The announcement of the Nov.14 hearing before the Senate Foreign Relations Committee, which Corker chairs, amounts to a significant escalation of what has so far been a war of merely words between the powerful Republican and his party's standard-bearer.
"A number of members both on and off our committee have raised questions about the authorities of the legislative and executive branches with respect to war making, the use of nuclear weapons, and conducting foreign policy overall," Corker said in a statement Wednesday.
"This continues a series of hearings to examine those issues and will be the first time since 1976 that this committee or our House counterparts have looked specifically at the authority and process for using U.S. nuclear weapons. This discussion is long overdue, and we look forward to examining this critical issue," Corker said.
The announcement came less than a day after Trump delivered a combative speech aimed at North Korean leader Kim Jong-Un, in which the president called North Korea a "dark fantasy" and a "military cult." Speaking in South Korea, Trump accused the hermit kingdom of being founded on "a deranged belief in the leader's destiny to rule as parent-protector over a conquered Korean Peninsula and an enslaved Korean people."
Trump's insistence on engaging in brinkmanship with the nuclear-armed dictator has stunned many military and foreign policy professionals, who fear the president's ego could lead the country down a path to war.
Some of those professionals are scheduled to testify at Tuesday's hearing. One, Brian McKeon, is the former Acting Under Secretary for Policy at the Department of Defense under President Barack Obama, and a critic of Trump's approach to nuclear-armed North Korea.
Another witness is retired Air Force General Robert Kehler, a former commander of the U.S. Strategic Command and an expert in nuclear weapons and the capabilities of America's nuclear arsenal.

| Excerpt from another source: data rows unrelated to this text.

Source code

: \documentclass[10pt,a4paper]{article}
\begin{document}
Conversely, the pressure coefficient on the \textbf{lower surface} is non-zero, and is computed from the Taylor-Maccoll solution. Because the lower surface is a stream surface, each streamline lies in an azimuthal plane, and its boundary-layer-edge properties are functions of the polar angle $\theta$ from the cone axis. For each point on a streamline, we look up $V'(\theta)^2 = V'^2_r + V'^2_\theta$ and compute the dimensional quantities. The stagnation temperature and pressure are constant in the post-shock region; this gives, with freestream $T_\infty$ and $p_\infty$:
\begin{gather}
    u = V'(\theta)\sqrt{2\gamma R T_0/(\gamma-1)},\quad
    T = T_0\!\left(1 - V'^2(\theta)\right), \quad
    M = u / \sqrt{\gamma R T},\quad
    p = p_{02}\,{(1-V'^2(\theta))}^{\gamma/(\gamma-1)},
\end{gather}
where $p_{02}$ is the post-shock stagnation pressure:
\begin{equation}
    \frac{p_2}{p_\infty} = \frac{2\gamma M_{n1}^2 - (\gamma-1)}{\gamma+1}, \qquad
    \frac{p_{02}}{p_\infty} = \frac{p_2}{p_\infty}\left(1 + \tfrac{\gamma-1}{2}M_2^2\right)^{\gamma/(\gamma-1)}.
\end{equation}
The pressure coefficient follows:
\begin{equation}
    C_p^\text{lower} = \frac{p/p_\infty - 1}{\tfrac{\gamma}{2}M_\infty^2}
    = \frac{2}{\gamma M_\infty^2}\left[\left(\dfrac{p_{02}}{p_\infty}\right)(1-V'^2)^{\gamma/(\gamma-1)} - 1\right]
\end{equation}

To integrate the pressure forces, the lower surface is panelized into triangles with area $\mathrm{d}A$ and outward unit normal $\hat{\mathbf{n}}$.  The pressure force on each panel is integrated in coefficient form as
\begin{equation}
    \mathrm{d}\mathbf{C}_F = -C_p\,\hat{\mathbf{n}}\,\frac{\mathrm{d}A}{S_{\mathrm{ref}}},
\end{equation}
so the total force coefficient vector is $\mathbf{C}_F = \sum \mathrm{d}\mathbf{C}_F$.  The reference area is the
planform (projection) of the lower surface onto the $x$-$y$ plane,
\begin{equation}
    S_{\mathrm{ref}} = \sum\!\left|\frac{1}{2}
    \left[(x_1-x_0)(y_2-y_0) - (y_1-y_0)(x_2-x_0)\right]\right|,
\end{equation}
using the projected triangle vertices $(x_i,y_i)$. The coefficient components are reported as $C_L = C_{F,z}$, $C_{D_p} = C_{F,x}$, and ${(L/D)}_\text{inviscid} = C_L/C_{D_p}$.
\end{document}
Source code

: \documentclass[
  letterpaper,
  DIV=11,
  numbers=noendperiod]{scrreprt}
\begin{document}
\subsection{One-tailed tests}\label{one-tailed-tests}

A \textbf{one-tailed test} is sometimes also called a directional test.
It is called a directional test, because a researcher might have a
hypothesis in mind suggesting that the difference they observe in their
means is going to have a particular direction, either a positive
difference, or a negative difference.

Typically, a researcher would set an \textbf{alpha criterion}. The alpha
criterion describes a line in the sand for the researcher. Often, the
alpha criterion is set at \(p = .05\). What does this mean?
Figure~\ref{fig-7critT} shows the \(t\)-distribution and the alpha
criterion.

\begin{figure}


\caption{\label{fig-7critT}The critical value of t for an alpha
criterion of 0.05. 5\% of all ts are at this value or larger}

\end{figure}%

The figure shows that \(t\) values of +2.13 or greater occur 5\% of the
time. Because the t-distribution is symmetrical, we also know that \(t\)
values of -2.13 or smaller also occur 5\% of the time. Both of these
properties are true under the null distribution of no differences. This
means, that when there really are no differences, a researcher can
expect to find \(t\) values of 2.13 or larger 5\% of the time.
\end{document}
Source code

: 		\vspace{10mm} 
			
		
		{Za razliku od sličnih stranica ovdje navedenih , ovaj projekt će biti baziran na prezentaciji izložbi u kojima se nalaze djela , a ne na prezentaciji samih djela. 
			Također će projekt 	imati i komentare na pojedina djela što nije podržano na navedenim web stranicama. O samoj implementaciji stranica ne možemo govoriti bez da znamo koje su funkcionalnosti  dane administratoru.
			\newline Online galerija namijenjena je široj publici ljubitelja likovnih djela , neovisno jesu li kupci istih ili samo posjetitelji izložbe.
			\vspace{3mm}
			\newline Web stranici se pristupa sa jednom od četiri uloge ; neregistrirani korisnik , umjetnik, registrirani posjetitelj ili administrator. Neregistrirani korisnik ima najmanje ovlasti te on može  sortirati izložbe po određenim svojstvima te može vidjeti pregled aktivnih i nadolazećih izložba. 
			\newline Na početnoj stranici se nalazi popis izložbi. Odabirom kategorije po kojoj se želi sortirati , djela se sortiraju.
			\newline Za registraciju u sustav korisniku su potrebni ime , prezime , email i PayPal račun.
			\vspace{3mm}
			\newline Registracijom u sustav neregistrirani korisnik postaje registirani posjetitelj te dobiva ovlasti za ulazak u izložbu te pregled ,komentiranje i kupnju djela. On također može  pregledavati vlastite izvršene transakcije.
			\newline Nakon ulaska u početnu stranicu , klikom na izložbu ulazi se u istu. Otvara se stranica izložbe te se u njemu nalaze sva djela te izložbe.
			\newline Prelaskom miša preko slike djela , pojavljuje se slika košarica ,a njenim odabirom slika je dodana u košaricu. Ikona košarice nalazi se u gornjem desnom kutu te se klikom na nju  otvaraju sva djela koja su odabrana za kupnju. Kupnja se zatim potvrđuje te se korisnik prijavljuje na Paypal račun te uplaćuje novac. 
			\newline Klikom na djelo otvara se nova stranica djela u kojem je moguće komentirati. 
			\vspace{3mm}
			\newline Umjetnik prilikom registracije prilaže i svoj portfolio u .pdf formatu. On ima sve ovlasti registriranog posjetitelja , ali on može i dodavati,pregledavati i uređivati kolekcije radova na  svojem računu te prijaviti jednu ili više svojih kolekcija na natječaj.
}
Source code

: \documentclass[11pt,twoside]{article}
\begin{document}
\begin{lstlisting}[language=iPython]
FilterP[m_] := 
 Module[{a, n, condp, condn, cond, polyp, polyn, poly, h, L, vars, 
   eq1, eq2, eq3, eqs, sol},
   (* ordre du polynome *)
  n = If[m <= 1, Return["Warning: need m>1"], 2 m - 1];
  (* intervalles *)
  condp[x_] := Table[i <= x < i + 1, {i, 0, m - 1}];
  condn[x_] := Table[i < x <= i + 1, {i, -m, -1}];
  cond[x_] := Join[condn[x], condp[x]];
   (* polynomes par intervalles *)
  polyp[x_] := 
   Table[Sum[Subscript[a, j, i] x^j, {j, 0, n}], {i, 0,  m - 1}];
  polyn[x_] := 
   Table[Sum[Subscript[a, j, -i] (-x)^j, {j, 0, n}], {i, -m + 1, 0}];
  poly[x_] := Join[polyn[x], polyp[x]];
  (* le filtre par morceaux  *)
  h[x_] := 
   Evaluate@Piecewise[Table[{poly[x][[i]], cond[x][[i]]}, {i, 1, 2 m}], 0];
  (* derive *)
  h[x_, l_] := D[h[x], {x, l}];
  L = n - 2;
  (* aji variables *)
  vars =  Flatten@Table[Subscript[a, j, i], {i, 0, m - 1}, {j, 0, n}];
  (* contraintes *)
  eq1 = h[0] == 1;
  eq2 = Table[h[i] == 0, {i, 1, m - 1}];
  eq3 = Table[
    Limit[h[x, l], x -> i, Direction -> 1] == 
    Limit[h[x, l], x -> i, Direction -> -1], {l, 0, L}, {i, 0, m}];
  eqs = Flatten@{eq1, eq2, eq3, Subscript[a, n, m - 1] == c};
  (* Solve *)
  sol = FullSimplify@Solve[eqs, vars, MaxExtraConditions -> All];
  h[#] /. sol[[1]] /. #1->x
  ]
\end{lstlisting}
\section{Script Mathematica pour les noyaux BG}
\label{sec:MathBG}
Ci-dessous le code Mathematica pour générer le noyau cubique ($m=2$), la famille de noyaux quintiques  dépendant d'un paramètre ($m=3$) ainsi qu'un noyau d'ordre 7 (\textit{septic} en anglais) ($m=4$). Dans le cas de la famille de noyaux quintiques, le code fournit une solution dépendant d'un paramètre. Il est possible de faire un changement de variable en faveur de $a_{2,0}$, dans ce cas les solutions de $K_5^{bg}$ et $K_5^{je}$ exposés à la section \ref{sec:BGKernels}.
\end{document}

The third witness is Peter Feaver, a former director for Defense Policy and Arms Control at the National Security Council during the George W. Bush administration. In 2016, Feaver was one of nearly 50 Republican national security officials who signed a letter opposing Trump's candidacy for president. Since then, Feaver has made no secret of the fact that he views Trump as a potential threat to national security.
"In a crisis, for instance with a nuclear-armed North Korea, Trump's temperament could be problematic and could lead to dangerous escalation, whereas another President with better self-control might be able to manage it more safely," Feaver told the Duke University Chronicle in August of last year.
A White House spokesman did not immediately respond late Wednesday to a request for comment on the hearing.
Feaver's view is one that Corker has expressed repeatedly, not least when he called the White House "an adult day care center" last month in response to attacks from Trump.
Trump first began targeting Corker in August, after the senator criticized Trump's response to a deadly white supremacist march in Charlottesville, Va.
"The president has not yet been able to demonstrate the stability nor some of the competence that he needs to demonstrate in order to be successful," Corker told Chattanooga website Nooga.com.
The Tuesday hearing is scheduled to being shortly after 10:00 a.m. ET.